Hay que saber apartarse de la gente. Aprender a distanciarnos de tanto ruido que ensordece e impide la escucha. Aprender a evitar tanta palabra que nos enmudece. Aprender a alejarnos de pantallas de todo tipo, creando espacios tranquilos en los que nos aplicamos a escuchar y a independizarnos de la tiranía de tanta verborrea insensata.
¿Qué más hace Jesús con el sordomudo? Le dice Effatá, ábrete. Y el sordomudo pudo hablar correctamente. Entendamos que para ser mínimamente sabios o sensatos necesitamos saber tomar distancias de nuestro minúsculo entorno para abrirnos a horizontes más amplios. ¿Cómo se hace eso? Reservando cada día unos minutos para el silencio. Que sea un silencio iluminado con la Palabra de Dios. Quien no lo hace es sordo y mudo. Sin columna vertebral propia, títere de quienes manejan los medios de comunicación.

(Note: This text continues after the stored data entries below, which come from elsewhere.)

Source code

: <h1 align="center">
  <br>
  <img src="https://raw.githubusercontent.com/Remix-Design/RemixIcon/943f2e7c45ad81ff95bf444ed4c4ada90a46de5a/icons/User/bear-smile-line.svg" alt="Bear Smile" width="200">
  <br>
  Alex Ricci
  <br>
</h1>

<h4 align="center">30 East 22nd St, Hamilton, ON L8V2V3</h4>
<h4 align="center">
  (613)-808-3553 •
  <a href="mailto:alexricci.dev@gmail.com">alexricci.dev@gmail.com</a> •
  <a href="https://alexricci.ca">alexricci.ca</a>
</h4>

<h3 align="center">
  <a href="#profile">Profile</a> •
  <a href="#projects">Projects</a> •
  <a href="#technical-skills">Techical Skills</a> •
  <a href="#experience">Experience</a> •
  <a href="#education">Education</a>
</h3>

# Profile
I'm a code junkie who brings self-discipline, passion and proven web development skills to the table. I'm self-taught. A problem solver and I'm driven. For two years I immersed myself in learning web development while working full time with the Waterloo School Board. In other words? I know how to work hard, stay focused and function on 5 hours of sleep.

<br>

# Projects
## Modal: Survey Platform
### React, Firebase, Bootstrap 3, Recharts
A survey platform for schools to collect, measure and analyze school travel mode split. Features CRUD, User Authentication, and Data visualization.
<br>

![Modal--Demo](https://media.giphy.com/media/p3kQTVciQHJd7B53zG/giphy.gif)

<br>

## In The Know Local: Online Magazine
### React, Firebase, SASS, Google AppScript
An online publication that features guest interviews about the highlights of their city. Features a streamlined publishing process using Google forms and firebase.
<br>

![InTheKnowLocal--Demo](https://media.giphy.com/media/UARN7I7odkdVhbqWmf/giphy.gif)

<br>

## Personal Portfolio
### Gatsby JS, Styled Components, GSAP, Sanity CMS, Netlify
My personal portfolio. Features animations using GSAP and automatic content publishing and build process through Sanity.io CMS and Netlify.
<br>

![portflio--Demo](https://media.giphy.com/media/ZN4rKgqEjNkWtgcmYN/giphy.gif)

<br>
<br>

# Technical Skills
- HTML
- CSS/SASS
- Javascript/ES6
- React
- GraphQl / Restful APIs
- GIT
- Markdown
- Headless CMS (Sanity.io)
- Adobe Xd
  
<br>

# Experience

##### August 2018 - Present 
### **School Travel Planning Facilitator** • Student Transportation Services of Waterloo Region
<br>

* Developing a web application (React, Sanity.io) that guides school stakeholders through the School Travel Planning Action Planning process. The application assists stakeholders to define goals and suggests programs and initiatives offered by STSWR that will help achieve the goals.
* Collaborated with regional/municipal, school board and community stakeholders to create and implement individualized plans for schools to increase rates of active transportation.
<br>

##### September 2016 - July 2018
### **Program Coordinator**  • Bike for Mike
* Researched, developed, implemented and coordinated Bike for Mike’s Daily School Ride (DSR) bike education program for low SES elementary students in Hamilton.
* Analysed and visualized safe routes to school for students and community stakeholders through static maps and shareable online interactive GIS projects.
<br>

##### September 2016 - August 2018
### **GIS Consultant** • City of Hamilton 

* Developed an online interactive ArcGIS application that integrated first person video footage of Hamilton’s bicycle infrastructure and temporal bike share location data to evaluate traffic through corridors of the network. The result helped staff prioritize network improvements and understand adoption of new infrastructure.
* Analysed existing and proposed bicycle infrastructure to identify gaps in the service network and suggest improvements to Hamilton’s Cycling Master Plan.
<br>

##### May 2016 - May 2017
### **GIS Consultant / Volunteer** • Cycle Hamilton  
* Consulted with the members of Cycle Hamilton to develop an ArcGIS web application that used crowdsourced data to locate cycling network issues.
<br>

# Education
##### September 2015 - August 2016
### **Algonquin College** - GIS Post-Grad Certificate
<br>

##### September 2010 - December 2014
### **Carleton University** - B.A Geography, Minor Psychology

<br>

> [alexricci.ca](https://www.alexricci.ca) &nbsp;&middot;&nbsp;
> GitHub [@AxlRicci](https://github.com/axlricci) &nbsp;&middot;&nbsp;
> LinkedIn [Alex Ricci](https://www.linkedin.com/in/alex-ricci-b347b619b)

El Papa Francisco comenta: Atrapados por las prisas, por mil cosas que decir y hacer, no encontramos tiempo para detenernos a escuchar a quien nos habla. Corremos el riesgo de volvernos impermeables a todo. Preguntémonos: ¿cómo va mi escucha? ¿Me dejo tocar por la vida de las personas, sé dedicar tiempo a los que están cerca de mí para escuchar?